#### EXERCISE AIM
Below are entries. Pull out all lines containing "tracking".
*** Opening DATASET EXTRACT ***
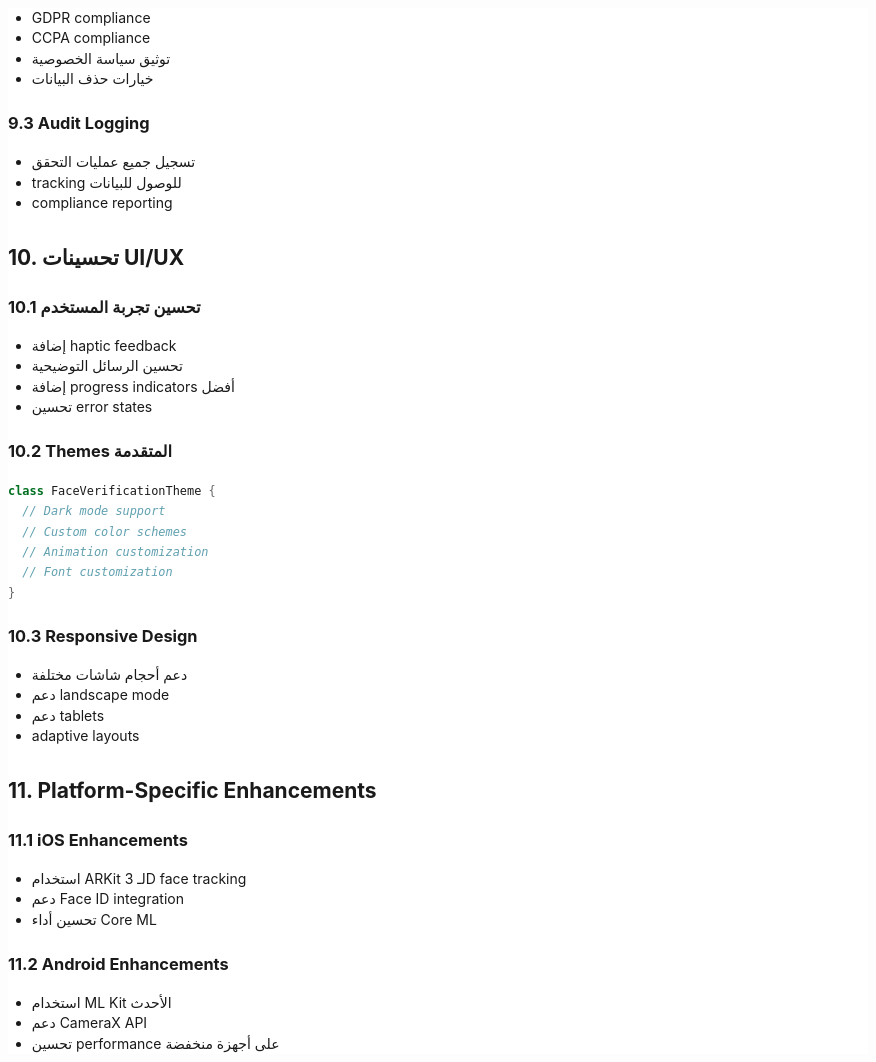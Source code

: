 - GDPR compliance
- CCPA compliance  
- توثيق سياسة الخصوصية
- خيارات حذف البيانات

### 9.3 Audit Logging

- تسجيل جميع عمليات التحقق
- tracking للوصول للبيانات
- compliance reporting

## 10. تحسينات UI/UX

### 10.1 تحسين تجربة المستخدم

- إضافة haptic feedback
- تحسين الرسائل التوضيحية
- إضافة progress indicators أفضل
- تحسين error states

### 10.2 Themes المتقدمة

```dart
class FaceVerificationTheme {
  // Dark mode support
  // Custom color schemes
  // Animation customization
  // Font customization
}
```

### 10.3 Responsive Design

- دعم أحجام شاشات مختلفة
- دعم landscape mode
- دعم tablets
- adaptive layouts

## 11. Platform-Specific Enhancements

### 11.1 iOS Enhancements

- استخدام ARKit لـ 3D face tracking
- دعم Face ID integration
- تحسين أداء Core ML

### 11.2 Android Enhancements

- استخدام ML Kit الأحدث
- دعم CameraX API
- تحسين performance على أجهزة منخفضة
*** Closing DATASET EXTRACT ***
#### SOLUTION
- tracking للوصول للبيانات
- استخدام ARKit لـ 3D face tracking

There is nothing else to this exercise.